Start by installing FreeRADIUS and some needed PERL packages :
dnf install freeradius-perl cpan
cpan install LWP Config::File LWP::Protocol::https
Download the LinOTP PERL module from GitHub and save it to your installation directory :
curl https://raw.githubusercontent.com/LinOTP/linotp-auth-freeradius-perl/master/radius_linotp.pm -o /srv/linotp/share/linotp/radius-linotp.pm
Configure FreeRADIUS LinOTP module :
cat >/etc/raddb/mods-enabled/perl-linotp <<EOF
perl linotp {
filename = /srv/linotp/share/linotp/radius-linotp.pm
perl_flags = "-T"
}
EOF
Remove unused default sites :
rm /etc/raddb/sites-enabled/*
Create a LinOTP site with the minimal working configuration :
cat >/etc/raddb/sites-enabled/linotp <<EOF
server linotp {
listen {
type = auth
ipaddr = *
# 0 means "use /etc/services for the proper port"
port = 0
}
authorize {
filter_username
preprocess
suffix
update control {
Auth-Type := PAP
}
}
authenticate {
Auth-Type PAP {
linotp
}
}
}
EOF
You can use radius -X
to check that the service is working, then systemctl enable --now radiusd
Quick test
Now that every component is configured and running you can perform a quick test.

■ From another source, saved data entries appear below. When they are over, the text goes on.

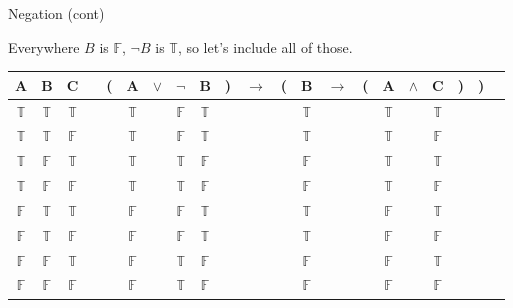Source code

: \documentclass[
  ignorenonframetext,
]{beamer}
\renewcommand{\,}{\text{, }}
\def\True{\mathbb{T}}
\def\False{\mathbb{F}}
\begin{document}
\begin{frame}{Negation (cont)}
\protect\hypertarget{negation-cont}{}

Everywhere \(B\) is \(\False\), \(\neg B\) is \(\True\), so let's
include all of those.

\begin{center}
\bigskip
\begin{tabular}{@{ }c@{ }@{ }c@{ }@{ }c | c@{ }@{}c@{}@{ }c@{ }@{ }c@{ }@{ }c@{ }@{ }c@{ }@{}c@{}@{ }c@{ }@{}c@{}@{ }c@{ }@{ }c@{ }@{}c@{}@{ }c@{ }@{ }c@{ }@{ }c@{ }@{}c@{}@{}c@{}@{ }c}
A & B & C &  & ( & A & $\vee$ & $\neg$ & B & ) & $\rightarrow$ & ( & B & $\rightarrow$ & ( & A & $\wedge$ & C & ) & ) & \\
\hline 
 $\True$ & $\True$ & $\True$ &  &  & $\True$ && $\False$ & $\True$ &  &&  & $\True$ &&  & $\True$ && $\True$ &  &  & \\
 $\True$ & $\True$ & $\False$ &  &  & $\True$ && $\False$ & $\True$ &  &&  & $\True$ &&  & $\True$ && $\False$ &  &  & \\
 $\True$ & $\False$ & $\True$ &  &  & $\True$ && $\True$ & $\False$ &  &&  & $\False$ &&  & $\True$ && $\True$ &  &  & \\
 $\True$ & $\False$ & $\False$ &  &  & $\True$ && $\True$ & $\False$ &  &&  & $\False$ &&  & $\True$ && $\False$ &  &  & \\
 $\False$ & $\True$ & $\True$ &  &  & $\False$ && $\False$ & $\True$ &  &&  & $\True$ &&  & $\False$ && $\True$ &  &  & \\
 $\False$ & $\True$ & $\False$ &  &  & $\False$ && $\False$ & $\True$ &  &&  & $\True$ &&  & $\False$ && $\False$ &  &  & \\
 $\False$ & $\False$ & $\True$ &  &  & $\False$ && $\True$ & $\False$ &  &&  & $\False$ &&  & $\False$ && $\True$ &  &  & \\
 $\False$ & $\False$ & $\False$ &  &  & $\False$ && $\True$ & $\False$ &  &&  & $\False$ &&  & $\False$ && $\False$ &  &  & \\
\end{tabular}
\bigskip
\end{center}

\end{frame}
\end{document}

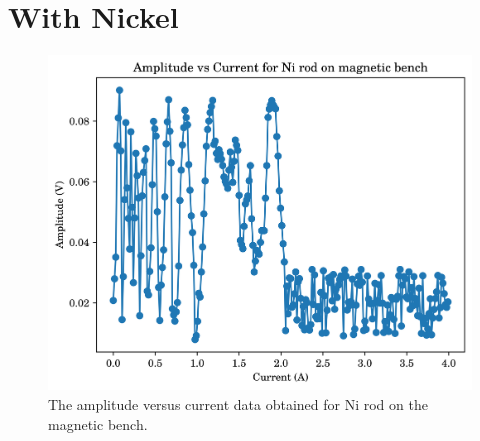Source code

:\section{With Nickel}
\begin{figure}[h!]
	\centering
	\includegraphics{data/mb-Ni-0}
	\caption{The amplitude versus current data obtained for Ni rod on the magnetic bench.}
	\label{fig:mb-ni-0}
\end{figure}


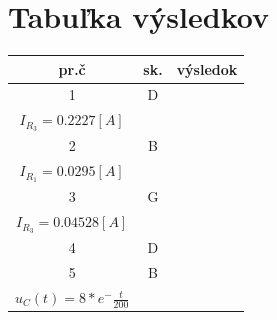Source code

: \documentclass[a4paper,oneside,12pt]{article}
\begin{document}
\newpage

\maketitle
\section{Tabuľka výsledkov}

\begin{table}[h]
	\begin{center}		
		\begin{tabular}{|c|c|c|}
				\hline
				pr.č & sk. & výsledok \\
				\hline
				1 & D & \makecell{$U_{R_{3}} = 73.5019[V]$ \\  $I_{R_{3}} = 0.2227[A]$} \\
				\hline
				2 & B & \makecell{$U_{R_{1}} = 1.4750[V]$ \\ $I_{R_{1}} = 0.0295[A]$} \\
				\hline
				3 & G & \makecell{$U_{R_{3}} = 2.4[V]$ \\ $I_{R_{3}} = 0.04528[A]$} \\
				\hline
				4 & D & \makecell{$!!!TODO!!!$} \\
				\hline
				5 & B & \makecell{$U_{C}' = -\frac{U_{C}}{200}$ \\ $u_{C}(t) = 8 * e^-\frac{t}{200}$} \\
				\hline
		\end{tabular}
	
	\end{center}
\end{table}
\end{document}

Create a flat file user ID resolver based on the /etc/passwd file so you can create a token for a local user, then create a realm that uses your user ID resolver. You can now navigate to the user tab and enroll a time-based OTP token for the root user. Scan the QRCode with an OTP application and try it with the radtest command (package freeradius-utils) :
radtest root YOUR_TOTP_TOKEN_VALUE 127.0.0.1 1
You should get an Access Granted response, otherwise you can debug what happened by stopping freeradius service, running radius -X
and looking at /var/log/linotp/linotp.log.
Upgrading
Upgrade can be done by pulling the latest version from the git repository and generating the new wheel package using the pip commands you saw above.
Then you need to update the packages in your virtualenv using pip install --upgrade /path/to/newversion.whl
. Read the release note to check if you have any other commands to run before or after the packages updates.